(Stored data)
=== Section Start ===
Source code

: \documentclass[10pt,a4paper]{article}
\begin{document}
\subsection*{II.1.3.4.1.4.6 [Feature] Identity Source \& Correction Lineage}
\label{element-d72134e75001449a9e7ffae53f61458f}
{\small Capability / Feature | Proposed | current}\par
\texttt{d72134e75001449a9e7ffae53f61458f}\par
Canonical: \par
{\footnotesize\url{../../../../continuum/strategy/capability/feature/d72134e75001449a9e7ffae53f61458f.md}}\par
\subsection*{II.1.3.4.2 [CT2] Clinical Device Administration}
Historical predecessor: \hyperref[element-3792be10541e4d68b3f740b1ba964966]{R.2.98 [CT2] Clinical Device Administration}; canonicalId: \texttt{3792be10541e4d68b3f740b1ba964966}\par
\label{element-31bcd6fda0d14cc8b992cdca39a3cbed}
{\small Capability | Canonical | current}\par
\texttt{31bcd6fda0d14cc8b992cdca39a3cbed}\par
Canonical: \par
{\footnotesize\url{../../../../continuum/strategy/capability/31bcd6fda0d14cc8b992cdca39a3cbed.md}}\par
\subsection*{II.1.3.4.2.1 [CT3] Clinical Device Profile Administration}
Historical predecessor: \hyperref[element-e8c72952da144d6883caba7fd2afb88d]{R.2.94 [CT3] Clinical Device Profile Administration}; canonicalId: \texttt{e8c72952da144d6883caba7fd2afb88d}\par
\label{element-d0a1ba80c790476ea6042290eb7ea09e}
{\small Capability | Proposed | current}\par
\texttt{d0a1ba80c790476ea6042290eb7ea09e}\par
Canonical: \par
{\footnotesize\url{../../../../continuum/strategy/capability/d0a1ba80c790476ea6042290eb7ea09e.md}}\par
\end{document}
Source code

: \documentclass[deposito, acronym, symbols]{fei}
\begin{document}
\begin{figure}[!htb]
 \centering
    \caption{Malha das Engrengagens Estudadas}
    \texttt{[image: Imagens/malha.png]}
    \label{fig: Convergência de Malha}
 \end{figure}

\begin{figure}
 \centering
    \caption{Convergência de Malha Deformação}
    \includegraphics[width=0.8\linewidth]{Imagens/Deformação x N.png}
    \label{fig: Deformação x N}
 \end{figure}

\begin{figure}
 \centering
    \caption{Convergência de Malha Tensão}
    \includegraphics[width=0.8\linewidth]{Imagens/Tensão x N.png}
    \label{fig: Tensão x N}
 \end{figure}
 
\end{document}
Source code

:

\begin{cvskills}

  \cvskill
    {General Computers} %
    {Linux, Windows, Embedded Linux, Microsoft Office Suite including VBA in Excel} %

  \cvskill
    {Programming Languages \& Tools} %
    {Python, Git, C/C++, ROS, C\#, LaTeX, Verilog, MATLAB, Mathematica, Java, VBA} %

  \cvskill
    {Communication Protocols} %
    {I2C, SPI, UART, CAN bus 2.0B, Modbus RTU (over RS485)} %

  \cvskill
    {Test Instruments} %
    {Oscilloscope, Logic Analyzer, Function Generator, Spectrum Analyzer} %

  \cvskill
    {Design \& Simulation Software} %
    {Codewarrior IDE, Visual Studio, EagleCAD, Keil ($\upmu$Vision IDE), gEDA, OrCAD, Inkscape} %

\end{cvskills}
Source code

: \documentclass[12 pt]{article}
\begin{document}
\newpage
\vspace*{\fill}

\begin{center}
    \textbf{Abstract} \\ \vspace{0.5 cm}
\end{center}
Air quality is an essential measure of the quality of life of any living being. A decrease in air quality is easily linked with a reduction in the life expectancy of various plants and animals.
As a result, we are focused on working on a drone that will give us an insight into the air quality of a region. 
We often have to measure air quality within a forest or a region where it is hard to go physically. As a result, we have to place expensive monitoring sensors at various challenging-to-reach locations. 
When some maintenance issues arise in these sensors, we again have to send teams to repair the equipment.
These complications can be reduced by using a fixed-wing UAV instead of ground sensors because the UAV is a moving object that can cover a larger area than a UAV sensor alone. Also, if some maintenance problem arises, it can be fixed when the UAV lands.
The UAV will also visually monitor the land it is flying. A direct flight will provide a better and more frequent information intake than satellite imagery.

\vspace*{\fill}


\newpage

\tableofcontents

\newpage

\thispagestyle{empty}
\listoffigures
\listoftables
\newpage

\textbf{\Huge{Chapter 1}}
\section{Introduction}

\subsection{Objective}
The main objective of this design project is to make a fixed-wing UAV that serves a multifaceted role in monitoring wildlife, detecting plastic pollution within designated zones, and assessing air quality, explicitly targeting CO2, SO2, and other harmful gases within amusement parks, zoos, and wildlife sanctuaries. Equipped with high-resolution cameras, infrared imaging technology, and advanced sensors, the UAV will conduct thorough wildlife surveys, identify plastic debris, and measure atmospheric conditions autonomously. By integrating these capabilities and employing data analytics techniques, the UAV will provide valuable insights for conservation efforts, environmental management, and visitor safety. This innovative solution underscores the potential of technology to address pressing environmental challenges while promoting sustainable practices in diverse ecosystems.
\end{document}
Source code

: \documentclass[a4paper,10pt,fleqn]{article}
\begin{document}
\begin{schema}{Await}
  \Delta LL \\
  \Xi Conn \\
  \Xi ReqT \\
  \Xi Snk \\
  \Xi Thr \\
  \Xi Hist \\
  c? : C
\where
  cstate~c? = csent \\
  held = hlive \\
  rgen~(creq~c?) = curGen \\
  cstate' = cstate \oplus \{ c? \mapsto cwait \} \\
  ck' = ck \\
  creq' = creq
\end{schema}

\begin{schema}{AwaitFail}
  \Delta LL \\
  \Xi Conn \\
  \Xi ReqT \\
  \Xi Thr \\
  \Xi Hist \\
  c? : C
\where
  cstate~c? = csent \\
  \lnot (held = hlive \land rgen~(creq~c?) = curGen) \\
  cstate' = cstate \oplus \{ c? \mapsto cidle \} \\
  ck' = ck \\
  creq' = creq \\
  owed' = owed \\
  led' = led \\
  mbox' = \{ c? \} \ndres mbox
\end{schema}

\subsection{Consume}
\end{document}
=== Section End ===
## REQUIREMENT
The entries are to be repeated exactly, with nothing altered.

## TASK SOLUTION
Source code

: \documentclass[10pt,a4paper]{article}
\begin{document}
\subsection*{II.1.3.4.1.4.6 [Feature] Identity Source \& Correction Lineage}
\label{element-d72134e75001449a9e7ffae53f61458f}
{\small Capability / Feature | Proposed | current}\par
\texttt{d72134e75001449a9e7ffae53f61458f}\par
Canonical: \par
{\footnotesize\url{../../../../continuum/strategy/capability/feature/d72134e75001449a9e7ffae53f61458f.md}}\par
\subsection*{II.1.3.4.2 [CT2] Clinical Device Administration}
Historical predecessor: \hyperref[element-3792be10541e4d68b3f740b1ba964966]{R.2.98 [CT2] Clinical Device Administration}; canonicalId: \texttt{3792be10541e4d68b3f740b1ba964966}\par
\label{element-31bcd6fda0d14cc8b992cdca39a3cbed}
{\small Capability | Canonical | current}\par
\texttt{31bcd6fda0d14cc8b992cdca39a3cbed}\par
Canonical: \par
{\footnotesize\url{../../../../continuum/strategy/capability/31bcd6fda0d14cc8b992cdca39a3cbed.md}}\par
\subsection*{II.1.3.4.2.1 [CT3] Clinical Device Profile Administration}
Historical predecessor: \hyperref[element-e8c72952da144d6883caba7fd2afb88d]{R.2.94 [CT3] Clinical Device Profile Administration}; canonicalId: \texttt{e8c72952da144d6883caba7fd2afb88d}\par
\label{element-d0a1ba80c790476ea6042290eb7ea09e}
{\small Capability | Proposed | current}\par
\texttt{d0a1ba80c790476ea6042290eb7ea09e}\par
Canonical: \par
{\footnotesize\url{../../../../continuum/strategy/capability/d0a1ba80c790476ea6042290eb7ea09e.md}}\par
\end{document}
Source code

: \documentclass[deposito, acronym, symbols]{fei}
\begin{document}
\begin{figure}[!htb]
 \centering
    \caption{Malha das Engrengagens Estudadas}
    \texttt{[image: Imagens/malha.png]}
    \label{fig: Convergência de Malha}
 \end{figure}

\begin{figure}
 \centering
    \caption{Convergência de Malha Deformação}
    \includegraphics[width=0.8\linewidth]{Imagens/Deformação x N.png}
    \label{fig: Deformação x N}
 \end{figure}

\begin{figure}
 \centering
    \caption{Convergência de Malha Tensão}
    \includegraphics[width=0.8\linewidth]{Imagens/Tensão x N.png}
    \label{fig: Tensão x N}
 \end{figure}
 
\end{document}
Source code

:

\begin{cvskills}

  \cvskill
    {General Computers} %
    {Linux, Windows, Embedded Linux, Microsoft Office Suite including VBA in Excel} %

  \cvskill
    {Programming Languages \& Tools} %
    {Python, Git, C/C++, ROS, C\#, LaTeX, Verilog, MATLAB, Mathematica, Java, VBA} %

  \cvskill
    {Communication Protocols} %
    {I2C, SPI, UART, CAN bus 2.0B, Modbus RTU (over RS485)} %

  \cvskill
    {Test Instruments} %
    {Oscilloscope, Logic Analyzer, Function Generator, Spectrum Analyzer} %

  \cvskill
    {Design \& Simulation Software} %
    {Codewarrior IDE, Visual Studio, EagleCAD, Keil ($\upmu$Vision IDE), gEDA, OrCAD, Inkscape} %

\end{cvskills}
Source code

: \documentclass[12 pt]{article}
\begin{document}
\newpage
\vspace*{\fill}

\begin{center}
    \textbf{Abstract} \\ \vspace{0.5 cm}
\end{center}
Air quality is an essential measure of the quality of life of any living being. A decrease in air quality is easily linked with a reduction in the life expectancy of various plants and animals.
As a result, we are focused on working on a drone that will give us an insight into the air quality of a region. 
We often have to measure air quality within a forest or a region where it is hard to go physically. As a result, we have to place expensive monitoring sensors at various challenging-to-reach locations. 
When some maintenance issues arise in these sensors, we again have to send teams to repair the equipment.
These complications can be reduced by using a fixed-wing UAV instead of ground sensors because the UAV is a moving object that can cover a larger area than a UAV sensor alone. Also, if some maintenance problem arises, it can be fixed when the UAV lands.
The UAV will also visually monitor the land it is flying. A direct flight will provide a better and more frequent information intake than satellite imagery.

\vspace*{\fill}


\newpage

\tableofcontents

\newpage

\thispagestyle{empty}
\listoffigures
\listoftables
\newpage

\textbf{\Huge{Chapter 1}}
\section{Introduction}

\subsection{Objective}
The main objective of this design project is to make a fixed-wing UAV that serves a multifaceted role in monitoring wildlife, detecting plastic pollution within designated zones, and assessing air quality, explicitly targeting CO2, SO2, and other harmful gases within amusement parks, zoos, and wildlife sanctuaries. Equipped with high-resolution cameras, infrared imaging technology, and advanced sensors, the UAV will conduct thorough wildlife surveys, identify plastic debris, and measure atmospheric conditions autonomously. By integrating these capabilities and employing data analytics techniques, the UAV will provide valuable insights for conservation efforts, environmental management, and visitor safety. This innovative solution underscores the potential of technology to address pressing environmental challenges while promoting sustainable practices in diverse ecosystems.
\end{document}
Source code

: \documentclass[a4paper,10pt,fleqn]{article}
\begin{document}
\begin{schema}{Await}
  \Delta LL \\
  \Xi Conn \\
  \Xi ReqT \\
  \Xi Snk \\
  \Xi Thr \\
  \Xi Hist \\
  c? : C
\where
  cstate~c? = csent \\
  held = hlive \\
  rgen~(creq~c?) = curGen \\
  cstate' = cstate \oplus \{ c? \mapsto cwait \} \\
  ck' = ck \\
  creq' = creq
\end{schema}

\begin{schema}{AwaitFail}
  \Delta LL \\
  \Xi Conn \\
  \Xi ReqT \\
  \Xi Thr \\
  \Xi Hist \\
  c? : C
\where
  cstate~c? = csent \\
  \lnot (held = hlive \land rgen~(creq~c?) = curGen) \\
  cstate' = cstate \oplus \{ c? \mapsto cidle \} \\
  ck' = ck \\
  creq' = creq \\
  owed' = owed \\
  led' = led \\
  mbox' = \{ c? \} \ndres mbox
\end{schema}

\subsection{Consume}
\end{document}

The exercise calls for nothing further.